* Since the story below was published, Hackney council planning sub-committee met, on Wednesday 6 March 2014, to debate the demolish-rebuild motion. The councillors voted 4-4. Chairman Vincent Stops used his casting vote to approve the proposal.
HACKNEY’S GREAT chronicler of the offbeat has added to the council’s shame over its neglect of the Dalston Lane terrace.
Iain Sinclair had been asked by BBC Radio 4 to review Ruin Lust, an exhibition at Tate Britain that opened today 4 March 2014. He could not resist drawing parallels with Hackney’s costly – aesthetically and financially – mismanagement of the buildings at 48-76 Dalston Lane E8 3AH.
Discussing an item in the exhibition, the Hackney, That Rose-Red Empire author said: “That [map] was an interesting piece. It sits very nicely with Leon Kossoff’s great painting from Dalston Lane, an old house being demolished, from the 1970s, which really isn’t about ruins, but it’s such a fabulously rich painting it seems to me prophetic.
“I mean Dalston Lane at this very moment is going through this terrible process of demolition, Georgian terraces are coming down in vandalism.”
Hackney council wants the buildings demolished and their facades rebuilt, despite long-standing opposition from the Hackney Society and conservation area advisory committees in Dalston, Clapton and Stoke Newington.

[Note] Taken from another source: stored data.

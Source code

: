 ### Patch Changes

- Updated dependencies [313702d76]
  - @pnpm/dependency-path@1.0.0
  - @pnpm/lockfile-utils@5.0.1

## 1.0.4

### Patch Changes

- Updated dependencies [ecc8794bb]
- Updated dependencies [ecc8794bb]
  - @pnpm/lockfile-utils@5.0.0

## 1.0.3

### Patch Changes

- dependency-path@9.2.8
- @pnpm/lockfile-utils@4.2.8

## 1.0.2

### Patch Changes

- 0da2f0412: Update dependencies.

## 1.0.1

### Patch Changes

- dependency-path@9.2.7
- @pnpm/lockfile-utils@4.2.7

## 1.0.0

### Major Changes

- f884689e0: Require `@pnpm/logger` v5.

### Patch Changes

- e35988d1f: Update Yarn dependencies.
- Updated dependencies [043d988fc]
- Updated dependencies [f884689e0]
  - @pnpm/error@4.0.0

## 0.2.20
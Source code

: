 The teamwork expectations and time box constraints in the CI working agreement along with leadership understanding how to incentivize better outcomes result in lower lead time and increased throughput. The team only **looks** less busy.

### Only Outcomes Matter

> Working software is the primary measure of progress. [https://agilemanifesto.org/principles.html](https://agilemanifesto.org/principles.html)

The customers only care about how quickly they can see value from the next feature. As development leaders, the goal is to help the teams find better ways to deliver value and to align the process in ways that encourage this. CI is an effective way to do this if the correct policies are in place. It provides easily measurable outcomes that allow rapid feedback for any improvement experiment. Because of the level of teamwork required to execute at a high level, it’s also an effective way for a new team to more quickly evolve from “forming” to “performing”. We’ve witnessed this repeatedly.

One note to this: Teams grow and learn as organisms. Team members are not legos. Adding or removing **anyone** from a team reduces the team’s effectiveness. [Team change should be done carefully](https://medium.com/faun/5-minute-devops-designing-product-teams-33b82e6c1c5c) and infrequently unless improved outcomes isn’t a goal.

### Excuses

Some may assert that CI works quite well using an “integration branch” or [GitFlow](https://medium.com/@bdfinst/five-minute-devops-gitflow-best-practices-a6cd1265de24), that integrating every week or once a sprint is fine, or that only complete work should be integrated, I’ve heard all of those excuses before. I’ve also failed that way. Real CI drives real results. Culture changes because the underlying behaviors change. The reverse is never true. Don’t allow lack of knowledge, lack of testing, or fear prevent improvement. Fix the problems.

The strongest, and longest opposition, has come from Open Dalston, which was set up set up ten years ago to preserve the terrace.
David Altheer 040314
* The Kossoff above depicts the former undertaker premises, now flats, in Dalston Lane near the railway bridge – the rail cutting is visible at right. The drawing, shown at the Annely Juda gallery in London, last year, is not showing at the Tate.
* Emboldened underscored words in most cases indicate a hyperlink, a reader service rare among websites. If a link does not work, it is probably because the site to which the URL refers has not been maintained.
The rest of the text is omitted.